Please print exactly the lines running from the one that contains "しかし、もしもあなたが専門職" to the end of the data, with both lines included.

START Records shown

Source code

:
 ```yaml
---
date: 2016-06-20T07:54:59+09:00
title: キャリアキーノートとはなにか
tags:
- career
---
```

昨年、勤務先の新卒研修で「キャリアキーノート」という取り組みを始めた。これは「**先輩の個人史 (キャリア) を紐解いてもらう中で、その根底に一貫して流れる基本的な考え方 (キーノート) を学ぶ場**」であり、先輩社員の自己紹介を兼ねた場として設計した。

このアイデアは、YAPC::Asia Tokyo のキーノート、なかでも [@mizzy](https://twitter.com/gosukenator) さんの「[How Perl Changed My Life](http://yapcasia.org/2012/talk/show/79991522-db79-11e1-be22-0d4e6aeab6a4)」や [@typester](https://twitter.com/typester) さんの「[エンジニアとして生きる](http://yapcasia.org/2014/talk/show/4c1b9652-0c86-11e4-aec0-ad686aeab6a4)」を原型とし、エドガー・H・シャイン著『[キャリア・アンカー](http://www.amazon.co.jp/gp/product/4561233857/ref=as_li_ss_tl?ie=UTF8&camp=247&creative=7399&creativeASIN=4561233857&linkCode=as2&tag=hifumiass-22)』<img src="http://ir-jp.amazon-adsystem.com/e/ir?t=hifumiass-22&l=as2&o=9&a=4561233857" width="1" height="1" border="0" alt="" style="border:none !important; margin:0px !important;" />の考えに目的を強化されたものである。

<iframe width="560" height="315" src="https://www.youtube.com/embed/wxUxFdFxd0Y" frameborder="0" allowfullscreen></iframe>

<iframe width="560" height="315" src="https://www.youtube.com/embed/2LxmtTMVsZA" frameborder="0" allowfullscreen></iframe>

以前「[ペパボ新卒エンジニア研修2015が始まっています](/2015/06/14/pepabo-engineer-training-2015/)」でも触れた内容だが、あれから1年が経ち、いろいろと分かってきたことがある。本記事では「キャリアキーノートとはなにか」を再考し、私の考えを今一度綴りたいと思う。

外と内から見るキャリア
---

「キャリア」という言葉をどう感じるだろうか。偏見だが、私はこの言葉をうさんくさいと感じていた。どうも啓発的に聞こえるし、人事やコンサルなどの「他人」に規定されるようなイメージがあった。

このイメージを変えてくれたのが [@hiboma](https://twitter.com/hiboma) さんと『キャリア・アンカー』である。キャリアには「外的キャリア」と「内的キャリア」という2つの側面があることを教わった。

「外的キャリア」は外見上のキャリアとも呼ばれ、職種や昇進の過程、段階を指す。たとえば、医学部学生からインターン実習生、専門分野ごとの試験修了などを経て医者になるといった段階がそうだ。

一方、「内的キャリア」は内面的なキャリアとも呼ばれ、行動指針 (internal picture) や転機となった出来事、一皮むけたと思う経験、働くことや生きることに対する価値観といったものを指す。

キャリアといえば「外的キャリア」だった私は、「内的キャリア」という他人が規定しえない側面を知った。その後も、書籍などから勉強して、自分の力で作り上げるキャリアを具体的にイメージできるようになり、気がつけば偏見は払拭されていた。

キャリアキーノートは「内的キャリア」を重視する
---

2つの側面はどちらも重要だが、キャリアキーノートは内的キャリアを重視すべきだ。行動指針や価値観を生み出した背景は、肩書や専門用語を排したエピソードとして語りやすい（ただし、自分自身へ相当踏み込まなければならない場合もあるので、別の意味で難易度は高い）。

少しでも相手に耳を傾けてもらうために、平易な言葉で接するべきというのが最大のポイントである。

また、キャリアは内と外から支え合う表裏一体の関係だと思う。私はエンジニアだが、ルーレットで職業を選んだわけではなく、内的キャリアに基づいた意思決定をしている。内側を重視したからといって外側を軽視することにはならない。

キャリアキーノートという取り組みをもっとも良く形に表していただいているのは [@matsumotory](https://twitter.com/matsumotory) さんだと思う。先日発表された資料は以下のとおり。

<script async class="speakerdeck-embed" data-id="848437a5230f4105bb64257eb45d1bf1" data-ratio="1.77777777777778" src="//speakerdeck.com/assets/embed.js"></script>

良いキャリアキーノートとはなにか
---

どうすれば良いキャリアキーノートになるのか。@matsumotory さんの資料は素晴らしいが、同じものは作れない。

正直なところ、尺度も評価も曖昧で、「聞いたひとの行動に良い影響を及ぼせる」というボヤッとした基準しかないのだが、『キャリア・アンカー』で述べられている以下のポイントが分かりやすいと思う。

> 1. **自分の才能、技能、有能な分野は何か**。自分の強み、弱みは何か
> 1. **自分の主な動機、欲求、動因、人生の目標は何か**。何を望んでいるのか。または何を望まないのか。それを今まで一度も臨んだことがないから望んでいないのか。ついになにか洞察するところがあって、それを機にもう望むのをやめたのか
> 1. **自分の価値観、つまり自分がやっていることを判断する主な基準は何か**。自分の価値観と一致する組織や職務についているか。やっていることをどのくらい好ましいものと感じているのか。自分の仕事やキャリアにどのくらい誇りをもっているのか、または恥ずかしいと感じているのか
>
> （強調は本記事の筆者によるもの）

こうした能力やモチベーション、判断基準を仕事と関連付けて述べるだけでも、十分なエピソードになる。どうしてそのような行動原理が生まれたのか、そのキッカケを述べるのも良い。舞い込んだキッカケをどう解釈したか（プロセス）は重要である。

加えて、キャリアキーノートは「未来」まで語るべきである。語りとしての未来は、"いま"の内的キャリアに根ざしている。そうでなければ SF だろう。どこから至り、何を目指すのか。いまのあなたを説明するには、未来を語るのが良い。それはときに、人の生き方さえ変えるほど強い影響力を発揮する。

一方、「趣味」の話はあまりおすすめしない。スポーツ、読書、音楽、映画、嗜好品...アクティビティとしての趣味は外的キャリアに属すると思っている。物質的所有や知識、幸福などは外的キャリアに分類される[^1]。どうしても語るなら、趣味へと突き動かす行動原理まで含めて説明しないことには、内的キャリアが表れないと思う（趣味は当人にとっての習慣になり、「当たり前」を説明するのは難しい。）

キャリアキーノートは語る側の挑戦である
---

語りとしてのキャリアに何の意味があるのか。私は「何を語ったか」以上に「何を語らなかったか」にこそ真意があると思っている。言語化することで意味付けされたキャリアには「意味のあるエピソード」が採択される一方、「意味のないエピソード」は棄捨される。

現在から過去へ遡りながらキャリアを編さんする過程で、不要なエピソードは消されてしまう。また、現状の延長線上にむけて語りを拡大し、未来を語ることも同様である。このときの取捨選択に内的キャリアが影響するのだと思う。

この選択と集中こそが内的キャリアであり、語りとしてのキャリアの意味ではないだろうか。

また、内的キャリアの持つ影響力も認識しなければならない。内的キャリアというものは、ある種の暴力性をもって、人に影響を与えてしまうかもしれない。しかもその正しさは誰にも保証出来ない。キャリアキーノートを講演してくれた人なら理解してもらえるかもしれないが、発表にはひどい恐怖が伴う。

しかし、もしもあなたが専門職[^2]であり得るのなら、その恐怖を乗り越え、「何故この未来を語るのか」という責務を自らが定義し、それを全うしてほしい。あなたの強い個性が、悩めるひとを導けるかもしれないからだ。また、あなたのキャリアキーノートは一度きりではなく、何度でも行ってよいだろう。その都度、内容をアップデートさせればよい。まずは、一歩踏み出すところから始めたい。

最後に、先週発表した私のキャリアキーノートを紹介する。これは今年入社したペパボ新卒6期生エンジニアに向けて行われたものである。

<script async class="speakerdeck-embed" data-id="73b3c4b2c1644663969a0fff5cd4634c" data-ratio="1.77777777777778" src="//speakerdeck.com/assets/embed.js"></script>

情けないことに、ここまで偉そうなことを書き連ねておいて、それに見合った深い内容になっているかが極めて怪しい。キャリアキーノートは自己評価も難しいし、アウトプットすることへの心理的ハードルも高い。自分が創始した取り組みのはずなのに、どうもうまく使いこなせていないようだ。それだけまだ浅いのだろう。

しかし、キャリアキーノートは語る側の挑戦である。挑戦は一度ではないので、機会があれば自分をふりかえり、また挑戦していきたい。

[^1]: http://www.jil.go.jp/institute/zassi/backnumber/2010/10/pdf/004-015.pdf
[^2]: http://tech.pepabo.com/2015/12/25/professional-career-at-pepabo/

END Records shown

Problem solution.
しかし、もしもあなたが専門職[^2]であり得るのなら、その恐怖を乗り越え、「何故この未来を語るのか」という責務を自らが定義し、それを全うしてほしい。あなたの強い個性が、悩めるひとを導けるかもしれないからだ。また、あなたのキャリアキーノートは一度きりではなく、何度でも行ってよいだろう。その都度、内容をアップデートさせればよい。まずは、一歩踏み出すところから始めたい。

最後に、先週発表した私のキャリアキーノートを紹介する。これは今年入社したペパボ新卒6期生エンジニアに向けて行われたものである。

<script async class="speakerdeck-embed" data-id="73b3c4b2c1644663969a0fff5cd4634c" data-ratio="1.77777777777778" src="//speakerdeck.com/assets/embed.js"></script>

情けないことに、ここまで偉そうなことを書き連ねておいて、それに見合った深い内容になっているかが極めて怪しい。キャリアキーノートは自己評価も難しいし、アウトプットすることへの心理的ハードルも高い。自分が創始した取り組みのはずなのに、どうもうまく使いこなせていないようだ。それだけまだ浅いのだろう。

しかし、キャリアキーノートは語る側の挑戦である。挑戦は一度ではないので、機会があれば自分をふりかえり、また挑戦していきたい。

[^1]: http://www.jil.go.jp/institute/zassi/backnumber/2010/10/pdf/004-015.pdf
[^2]: http://tech.pepabo.com/2015/12/25/professional-career-at-pepabo/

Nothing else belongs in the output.